October 30, 2008 – Nashville Business Journal
Pathfinder Therapeutics Inc. has closed on a $5.2 million round of venture capital financing led by a North Carolina venture capital firm working with five other investors, three of them from Nashville.
Nashville-based Pathfinder is a medical device company focused on the development of “surgical GPS” systems for the abdomen.
The company reports Hatteras Venture Partners of Research Triangle Park N.C. led the A round of funding. Other investors are Florida Gulfshore Capital, Clayton & Associates, Nashville Capital Network, Lumira and Vanderbilt University.
As part of the terms, Clay Thorp and Bob Morff from Hatteras Venture Partners and Richard Molloy from Florida Gulfshore Capital have joined the board of Pathfinder, a release says. Morff will also serve as interim CEO for Pathfinder.
“After speaking with dozens of surgeons and thought leaders around the world, we are confident that Pathfinder will fill a critical void for modernizing surgical precision in the exploding field of robotic and image-guided surgery,” Thorp says in the release.
The new capital will finance the launch of PlaniSight Linasys and SurgiSight Linasys, medical devices focused on the planning and intra-operative navigation of liver surgery, the release says.

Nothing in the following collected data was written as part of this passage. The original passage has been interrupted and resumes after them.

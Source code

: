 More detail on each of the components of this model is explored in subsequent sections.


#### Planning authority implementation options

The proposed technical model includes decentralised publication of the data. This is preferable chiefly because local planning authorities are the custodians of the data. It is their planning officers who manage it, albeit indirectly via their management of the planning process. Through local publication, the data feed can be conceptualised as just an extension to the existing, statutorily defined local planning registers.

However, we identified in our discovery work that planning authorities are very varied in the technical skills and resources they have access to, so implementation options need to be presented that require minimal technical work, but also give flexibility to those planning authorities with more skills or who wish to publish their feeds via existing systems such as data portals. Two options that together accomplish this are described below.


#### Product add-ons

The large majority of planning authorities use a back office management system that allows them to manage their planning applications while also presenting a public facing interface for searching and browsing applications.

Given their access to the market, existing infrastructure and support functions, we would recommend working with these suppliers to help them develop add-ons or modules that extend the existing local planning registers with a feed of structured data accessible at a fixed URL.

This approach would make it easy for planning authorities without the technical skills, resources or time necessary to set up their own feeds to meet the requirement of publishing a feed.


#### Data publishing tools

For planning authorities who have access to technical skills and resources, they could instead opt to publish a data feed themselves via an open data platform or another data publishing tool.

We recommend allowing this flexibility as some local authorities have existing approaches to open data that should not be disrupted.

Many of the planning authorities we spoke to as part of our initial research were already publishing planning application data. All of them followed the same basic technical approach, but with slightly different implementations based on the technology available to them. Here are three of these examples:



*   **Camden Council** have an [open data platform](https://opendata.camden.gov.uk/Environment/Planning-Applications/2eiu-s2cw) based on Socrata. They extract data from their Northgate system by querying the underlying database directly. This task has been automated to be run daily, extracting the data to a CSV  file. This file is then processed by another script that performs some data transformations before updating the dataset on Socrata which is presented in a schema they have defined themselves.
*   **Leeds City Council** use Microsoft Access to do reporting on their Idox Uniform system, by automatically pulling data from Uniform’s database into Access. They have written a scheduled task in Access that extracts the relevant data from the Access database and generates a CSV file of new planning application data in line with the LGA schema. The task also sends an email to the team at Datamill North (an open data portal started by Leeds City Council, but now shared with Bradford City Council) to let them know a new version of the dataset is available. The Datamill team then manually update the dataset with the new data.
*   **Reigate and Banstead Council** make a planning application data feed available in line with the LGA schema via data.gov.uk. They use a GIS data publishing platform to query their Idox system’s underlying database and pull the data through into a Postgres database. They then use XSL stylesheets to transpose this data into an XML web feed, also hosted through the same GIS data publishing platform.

“This investment allows the translation of our research and development from the laboratory to the hospital and now to the marketplace where it can help the maximum number of patients,” says Robert Galloway, a Pathfinder co-founder and professor of biomedical engineering at Vanderbilt University.
“Vanderbilt has nurtured and developed Pathfinder for several years,” says Dr. Harry Jacobson, vice chancellor for health affairs at Vanderbilt University Medical Center in the release.
Hatteras Venture Partners is a venture capital firm based in Research Triangle Park, N.C., with a focus on biopharmaceuticals, medical devices, diagnostics and related opportunities in human medicine. The firm was founded in 2000.